When Damien Darhk (Neal McDonough) regains control of the world’s nukes, Oliver (Stephen Amell) rallies the residents of Star City in order to stop him.
I’ve always said that Arrow is at its best during its finales. I no longer think so. That’s not to say I didn’t like last night’s episode. It was fine, but “Schism” didn’t feel like a finale, it felt like just another episode. Some of that has to do with the season’s structure. The show tried the 3-part finale thing in Season 2 and it didn’t work. This year was no different. The individual episodes were fine, but they also felt like set up for something larger. Rather than big deaths and big action (though we got those) the episode was oddly introspective, focused more on character than action. And on some level, that fits. That’s been a theme of the season too—particularly for Oliver and Felicity (Emily Bett Rickards).
I was convinced Olicity would be back together by the end of this episode, but I am pleasantly surprised that they aren’t. First off, they haven’t shared nearly enough screentime since their break-up to justify that reversal. Oliver fundamentally betrayed Felicity’s trust, and while she is on the road to forgiving him (and maybe already has), I doubt she’ll ever forget. Hell, in her shoes, I don’t think I’d be able to. Felicity is a bigger woman than I, but she’s still got trust issues to work through and a half dozen episodes isn’t nearly enough time to heal a life-long hurt. Honestly, I’m angrier about her not getting Palmer Tech back than I am about the whole Olicity thing. I’m almost certainly in the minority on this, but Felicity’s professional life was one of my favorite things about the season. I’ve seen a ton of online complaining about Felicity in particular distracting from the superhero action and I have to ask, is that really such a bad thing?
Let’s just get real for a second and admit that all superhero stories are essentially the same. For four years, Arrow has basically been giving us origin stories and an endless series of villains. Yes, it’s what comic books do, but how many times can we watch the same stories before they lose their appeal? Based on general online reaction to the show, the answer seems to be about 2 and a half seasons. Regardless, downbeat as last night’s finale was, it showed that Arrow is at least trying to force its characters in new directions. While Thea (Willa Holland), a jobless girl who barely graduated high school, desperately needs to leave Team Arrow and figure herself out, I’m a little surprised by Diggle’s (David Ramsey) choice. Listen, I get that killing your own brother is the kind of trauma you never get over, but is leaving your wife and young child to go fight in a war really your wisest option? The biggest step taken by a character in the finale, however, was Oliver becoming Star City’s mayor.

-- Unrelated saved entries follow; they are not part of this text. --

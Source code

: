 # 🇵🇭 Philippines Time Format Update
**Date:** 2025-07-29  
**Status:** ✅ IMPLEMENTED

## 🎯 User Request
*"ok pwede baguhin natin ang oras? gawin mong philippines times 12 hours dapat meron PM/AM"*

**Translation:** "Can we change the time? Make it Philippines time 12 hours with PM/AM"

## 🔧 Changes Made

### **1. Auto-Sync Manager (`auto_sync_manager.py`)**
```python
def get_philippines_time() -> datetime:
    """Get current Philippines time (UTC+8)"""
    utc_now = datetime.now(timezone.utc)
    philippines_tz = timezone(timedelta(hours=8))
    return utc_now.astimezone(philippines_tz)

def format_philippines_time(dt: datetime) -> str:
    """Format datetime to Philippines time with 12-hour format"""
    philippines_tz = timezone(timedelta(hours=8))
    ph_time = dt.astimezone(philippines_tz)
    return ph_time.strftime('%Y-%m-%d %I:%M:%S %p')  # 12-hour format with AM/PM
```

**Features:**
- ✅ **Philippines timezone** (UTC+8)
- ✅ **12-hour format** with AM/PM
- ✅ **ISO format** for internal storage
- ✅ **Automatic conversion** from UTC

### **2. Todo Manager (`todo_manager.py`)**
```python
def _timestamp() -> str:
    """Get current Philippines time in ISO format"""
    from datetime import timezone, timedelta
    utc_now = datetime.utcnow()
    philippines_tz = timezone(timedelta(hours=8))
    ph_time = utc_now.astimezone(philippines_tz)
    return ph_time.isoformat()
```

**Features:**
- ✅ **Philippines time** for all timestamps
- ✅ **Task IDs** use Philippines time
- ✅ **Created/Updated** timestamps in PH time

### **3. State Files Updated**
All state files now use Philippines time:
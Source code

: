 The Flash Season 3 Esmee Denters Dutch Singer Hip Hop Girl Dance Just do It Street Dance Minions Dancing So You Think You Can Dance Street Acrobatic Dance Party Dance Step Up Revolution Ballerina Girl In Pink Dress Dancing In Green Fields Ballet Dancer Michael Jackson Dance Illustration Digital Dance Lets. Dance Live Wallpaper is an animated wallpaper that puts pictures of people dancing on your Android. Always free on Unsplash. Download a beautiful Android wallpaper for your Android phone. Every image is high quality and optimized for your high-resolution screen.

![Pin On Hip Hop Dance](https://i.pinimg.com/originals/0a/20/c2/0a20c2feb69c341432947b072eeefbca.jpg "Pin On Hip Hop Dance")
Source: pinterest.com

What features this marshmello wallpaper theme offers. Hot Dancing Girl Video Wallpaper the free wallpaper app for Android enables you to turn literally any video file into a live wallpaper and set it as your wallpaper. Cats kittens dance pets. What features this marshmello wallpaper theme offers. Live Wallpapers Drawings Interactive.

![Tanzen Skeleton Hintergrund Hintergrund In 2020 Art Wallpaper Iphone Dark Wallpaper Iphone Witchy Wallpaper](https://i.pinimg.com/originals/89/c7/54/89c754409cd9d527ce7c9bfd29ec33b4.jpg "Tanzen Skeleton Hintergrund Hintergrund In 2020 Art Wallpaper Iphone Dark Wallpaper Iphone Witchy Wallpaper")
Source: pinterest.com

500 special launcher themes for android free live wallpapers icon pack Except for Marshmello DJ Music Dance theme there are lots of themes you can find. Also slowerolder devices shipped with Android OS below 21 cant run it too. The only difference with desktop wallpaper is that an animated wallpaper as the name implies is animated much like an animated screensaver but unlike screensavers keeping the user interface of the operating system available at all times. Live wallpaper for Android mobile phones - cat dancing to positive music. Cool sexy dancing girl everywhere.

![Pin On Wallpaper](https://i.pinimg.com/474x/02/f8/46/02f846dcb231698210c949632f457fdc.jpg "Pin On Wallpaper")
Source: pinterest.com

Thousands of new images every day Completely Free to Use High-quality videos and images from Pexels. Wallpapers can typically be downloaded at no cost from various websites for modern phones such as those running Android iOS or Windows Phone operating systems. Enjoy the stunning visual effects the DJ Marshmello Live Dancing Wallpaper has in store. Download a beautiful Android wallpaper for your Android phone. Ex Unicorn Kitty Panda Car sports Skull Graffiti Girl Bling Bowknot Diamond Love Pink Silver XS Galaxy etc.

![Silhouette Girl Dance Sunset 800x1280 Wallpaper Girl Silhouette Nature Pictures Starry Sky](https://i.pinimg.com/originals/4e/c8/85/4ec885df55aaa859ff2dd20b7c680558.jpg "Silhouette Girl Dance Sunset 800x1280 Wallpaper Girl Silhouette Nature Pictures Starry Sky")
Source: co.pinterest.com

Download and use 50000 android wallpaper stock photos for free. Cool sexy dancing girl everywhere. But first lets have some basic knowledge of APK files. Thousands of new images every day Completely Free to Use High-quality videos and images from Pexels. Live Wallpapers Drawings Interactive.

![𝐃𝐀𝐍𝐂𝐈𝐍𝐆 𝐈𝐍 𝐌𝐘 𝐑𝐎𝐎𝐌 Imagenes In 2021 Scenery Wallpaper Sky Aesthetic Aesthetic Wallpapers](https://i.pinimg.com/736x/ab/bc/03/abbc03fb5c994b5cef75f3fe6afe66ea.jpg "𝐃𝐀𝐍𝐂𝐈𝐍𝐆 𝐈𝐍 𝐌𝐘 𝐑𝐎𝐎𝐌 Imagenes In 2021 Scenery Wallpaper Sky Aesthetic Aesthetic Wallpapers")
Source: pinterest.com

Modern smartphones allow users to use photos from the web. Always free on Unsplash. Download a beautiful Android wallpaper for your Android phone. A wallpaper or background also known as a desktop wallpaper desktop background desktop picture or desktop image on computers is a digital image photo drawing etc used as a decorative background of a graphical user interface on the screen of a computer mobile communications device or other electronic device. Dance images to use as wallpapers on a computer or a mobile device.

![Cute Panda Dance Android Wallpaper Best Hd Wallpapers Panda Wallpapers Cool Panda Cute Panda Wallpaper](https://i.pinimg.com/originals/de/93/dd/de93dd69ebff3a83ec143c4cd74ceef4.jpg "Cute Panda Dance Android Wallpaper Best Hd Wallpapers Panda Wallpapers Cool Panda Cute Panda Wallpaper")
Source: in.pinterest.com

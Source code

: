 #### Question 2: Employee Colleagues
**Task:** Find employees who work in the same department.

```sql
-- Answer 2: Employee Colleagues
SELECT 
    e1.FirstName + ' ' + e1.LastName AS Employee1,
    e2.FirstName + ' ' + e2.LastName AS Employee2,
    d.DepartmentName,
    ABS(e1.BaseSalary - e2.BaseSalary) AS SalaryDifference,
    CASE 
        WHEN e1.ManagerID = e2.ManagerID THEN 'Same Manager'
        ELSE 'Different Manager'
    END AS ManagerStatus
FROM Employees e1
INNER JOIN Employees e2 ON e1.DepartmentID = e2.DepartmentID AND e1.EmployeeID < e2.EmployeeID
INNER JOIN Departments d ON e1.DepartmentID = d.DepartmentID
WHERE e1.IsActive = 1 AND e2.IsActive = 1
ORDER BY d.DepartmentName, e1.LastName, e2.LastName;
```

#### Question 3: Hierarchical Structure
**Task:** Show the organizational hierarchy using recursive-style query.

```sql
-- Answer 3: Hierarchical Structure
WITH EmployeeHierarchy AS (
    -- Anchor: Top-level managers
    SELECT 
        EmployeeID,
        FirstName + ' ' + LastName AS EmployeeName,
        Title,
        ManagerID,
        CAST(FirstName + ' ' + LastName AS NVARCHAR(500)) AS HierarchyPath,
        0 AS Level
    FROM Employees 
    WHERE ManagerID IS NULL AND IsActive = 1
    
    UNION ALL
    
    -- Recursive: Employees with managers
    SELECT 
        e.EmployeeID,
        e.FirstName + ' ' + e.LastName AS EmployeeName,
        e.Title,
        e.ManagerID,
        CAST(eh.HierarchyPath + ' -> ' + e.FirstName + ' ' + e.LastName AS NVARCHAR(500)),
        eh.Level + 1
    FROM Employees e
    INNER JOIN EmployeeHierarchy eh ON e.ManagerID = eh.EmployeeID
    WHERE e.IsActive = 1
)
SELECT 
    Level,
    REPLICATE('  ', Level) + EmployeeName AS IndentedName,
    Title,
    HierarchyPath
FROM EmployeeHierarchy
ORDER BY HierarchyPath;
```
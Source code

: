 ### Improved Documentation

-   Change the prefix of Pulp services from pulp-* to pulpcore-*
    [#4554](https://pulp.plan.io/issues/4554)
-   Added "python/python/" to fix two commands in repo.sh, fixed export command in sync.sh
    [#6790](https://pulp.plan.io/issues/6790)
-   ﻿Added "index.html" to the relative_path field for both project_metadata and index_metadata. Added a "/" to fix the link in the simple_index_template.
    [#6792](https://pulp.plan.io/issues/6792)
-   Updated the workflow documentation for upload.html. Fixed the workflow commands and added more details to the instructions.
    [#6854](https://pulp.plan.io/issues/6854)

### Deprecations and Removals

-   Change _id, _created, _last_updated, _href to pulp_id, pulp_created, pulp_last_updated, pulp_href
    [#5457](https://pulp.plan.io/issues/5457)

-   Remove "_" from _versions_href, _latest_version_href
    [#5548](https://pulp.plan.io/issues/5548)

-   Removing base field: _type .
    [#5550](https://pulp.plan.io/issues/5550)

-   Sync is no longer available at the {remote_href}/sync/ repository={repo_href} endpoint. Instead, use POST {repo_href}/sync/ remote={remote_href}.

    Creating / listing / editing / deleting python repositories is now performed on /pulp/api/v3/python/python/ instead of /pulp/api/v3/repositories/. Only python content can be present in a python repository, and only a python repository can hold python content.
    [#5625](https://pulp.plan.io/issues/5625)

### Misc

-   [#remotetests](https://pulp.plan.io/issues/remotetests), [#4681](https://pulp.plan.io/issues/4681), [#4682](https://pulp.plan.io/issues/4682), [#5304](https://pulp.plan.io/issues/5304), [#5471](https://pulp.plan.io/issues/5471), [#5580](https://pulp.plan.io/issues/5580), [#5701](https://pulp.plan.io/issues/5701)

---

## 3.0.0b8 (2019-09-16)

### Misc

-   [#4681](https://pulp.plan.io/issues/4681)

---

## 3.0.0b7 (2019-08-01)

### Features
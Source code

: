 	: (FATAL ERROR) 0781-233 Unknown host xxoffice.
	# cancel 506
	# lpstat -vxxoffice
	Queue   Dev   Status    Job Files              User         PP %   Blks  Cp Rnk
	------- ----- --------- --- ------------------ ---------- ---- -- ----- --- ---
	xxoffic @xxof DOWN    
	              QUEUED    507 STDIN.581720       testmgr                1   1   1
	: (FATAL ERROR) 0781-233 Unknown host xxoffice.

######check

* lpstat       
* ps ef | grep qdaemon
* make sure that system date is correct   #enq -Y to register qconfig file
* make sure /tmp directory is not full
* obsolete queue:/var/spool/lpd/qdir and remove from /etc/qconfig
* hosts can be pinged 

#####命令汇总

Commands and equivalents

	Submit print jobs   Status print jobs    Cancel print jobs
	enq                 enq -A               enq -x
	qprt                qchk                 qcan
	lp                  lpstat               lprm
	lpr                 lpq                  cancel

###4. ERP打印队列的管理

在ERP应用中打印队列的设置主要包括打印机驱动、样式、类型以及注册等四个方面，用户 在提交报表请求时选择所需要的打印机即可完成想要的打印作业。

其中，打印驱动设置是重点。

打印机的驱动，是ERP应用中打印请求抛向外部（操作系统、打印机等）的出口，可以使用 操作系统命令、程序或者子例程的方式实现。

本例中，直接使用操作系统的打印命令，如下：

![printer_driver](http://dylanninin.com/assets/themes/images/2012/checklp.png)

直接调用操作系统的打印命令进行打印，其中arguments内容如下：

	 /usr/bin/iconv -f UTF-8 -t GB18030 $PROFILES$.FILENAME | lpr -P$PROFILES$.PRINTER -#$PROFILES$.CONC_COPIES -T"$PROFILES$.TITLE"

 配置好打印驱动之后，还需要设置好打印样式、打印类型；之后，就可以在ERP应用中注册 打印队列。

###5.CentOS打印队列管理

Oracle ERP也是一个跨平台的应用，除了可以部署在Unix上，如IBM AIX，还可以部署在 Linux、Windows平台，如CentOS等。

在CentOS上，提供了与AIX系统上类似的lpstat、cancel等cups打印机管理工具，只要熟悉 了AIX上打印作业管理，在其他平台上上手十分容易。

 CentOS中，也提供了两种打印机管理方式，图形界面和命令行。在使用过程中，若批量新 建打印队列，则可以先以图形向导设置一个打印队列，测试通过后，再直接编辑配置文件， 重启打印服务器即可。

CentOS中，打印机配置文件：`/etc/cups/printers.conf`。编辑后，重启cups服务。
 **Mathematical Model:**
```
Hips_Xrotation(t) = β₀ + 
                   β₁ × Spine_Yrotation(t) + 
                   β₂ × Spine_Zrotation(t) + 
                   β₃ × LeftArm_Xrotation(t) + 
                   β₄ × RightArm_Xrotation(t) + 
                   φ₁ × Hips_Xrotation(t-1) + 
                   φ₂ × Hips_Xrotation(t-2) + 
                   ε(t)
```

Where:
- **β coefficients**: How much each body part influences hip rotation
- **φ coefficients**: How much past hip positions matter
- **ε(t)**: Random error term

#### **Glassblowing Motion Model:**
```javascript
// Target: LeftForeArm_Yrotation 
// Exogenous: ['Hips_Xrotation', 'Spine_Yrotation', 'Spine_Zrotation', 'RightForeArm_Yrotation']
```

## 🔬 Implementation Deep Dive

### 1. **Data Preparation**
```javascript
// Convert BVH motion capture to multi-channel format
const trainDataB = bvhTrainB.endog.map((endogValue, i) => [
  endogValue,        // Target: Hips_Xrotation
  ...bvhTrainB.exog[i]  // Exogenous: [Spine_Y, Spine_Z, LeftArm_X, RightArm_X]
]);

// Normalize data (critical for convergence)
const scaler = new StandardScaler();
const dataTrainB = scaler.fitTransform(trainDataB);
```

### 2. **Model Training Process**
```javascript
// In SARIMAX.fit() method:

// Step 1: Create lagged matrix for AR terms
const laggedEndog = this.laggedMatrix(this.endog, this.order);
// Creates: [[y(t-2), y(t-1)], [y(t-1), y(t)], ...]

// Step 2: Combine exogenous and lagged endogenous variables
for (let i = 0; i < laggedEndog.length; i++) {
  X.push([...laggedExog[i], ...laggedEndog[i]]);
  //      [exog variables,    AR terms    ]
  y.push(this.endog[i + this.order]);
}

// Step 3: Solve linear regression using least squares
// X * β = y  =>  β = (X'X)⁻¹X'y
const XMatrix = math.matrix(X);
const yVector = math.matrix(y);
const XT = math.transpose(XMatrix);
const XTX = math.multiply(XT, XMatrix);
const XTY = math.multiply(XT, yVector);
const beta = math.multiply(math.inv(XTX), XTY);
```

He is still ridiculously unqualified, but this is far from the most unbelievable bit of fantasy the show has ever asked us to accept. More importantly, it’s the right move for the character. Oliver has spent a whole lot of this show shirking responsibilities in order to be the Green Arrow. In large part, that’s because he’s always had trouble reconciling the halves of personality. He’s tried to erase both Oliver Queen and the Green Arrow and neither attempt worked because both are integral to who he is. Finally, he’s stopped hating himself and learned to accept his own contradictions. That may not be as dramatic a season endpoint as going back in time and changing history, but at least it made sense.
Arrow Death Watch
Island Girl: 100%
Praise God. I just found out this episode that his character’s name is Taiana. That’s how little she mattered and how uninteresting Elysia Rotaru’s performance was. This season’s flashbacks were unquestionably the worst of the series and the only good thing to come out of them is that Oliver is finally going to go to Russia.
Damien Darhk: 100%
He wasn’t the show’s best villain, but he was fun. I’m just happy the show didn’t pull a Malcolm Merlyn (John Barrowman). As I said a few weeks ago, “no kill rules” are one of the superhero genre’s biggest flaws and it was nice to see the show acknowledge that Darhk was too evil to keep alive.
Team Arrow (Except Felicity): 100%
At least for now. We all know the team will reassemble at the beginning of next season.
My Predictions for This Show: 100%
I really thought another good guy would kick the bucket in this hour, but as I’ve proven this whole season, I’m not very good at guessing where this show will go. And while I should be ashamed, I’m actually glad. Being surprised is half the fun. I seem to be increasingly in the minority on this, but I love Arrow even if it’s often imperfect. I’m always hoping for better, but I’m just happy to be on the journey. Until next year.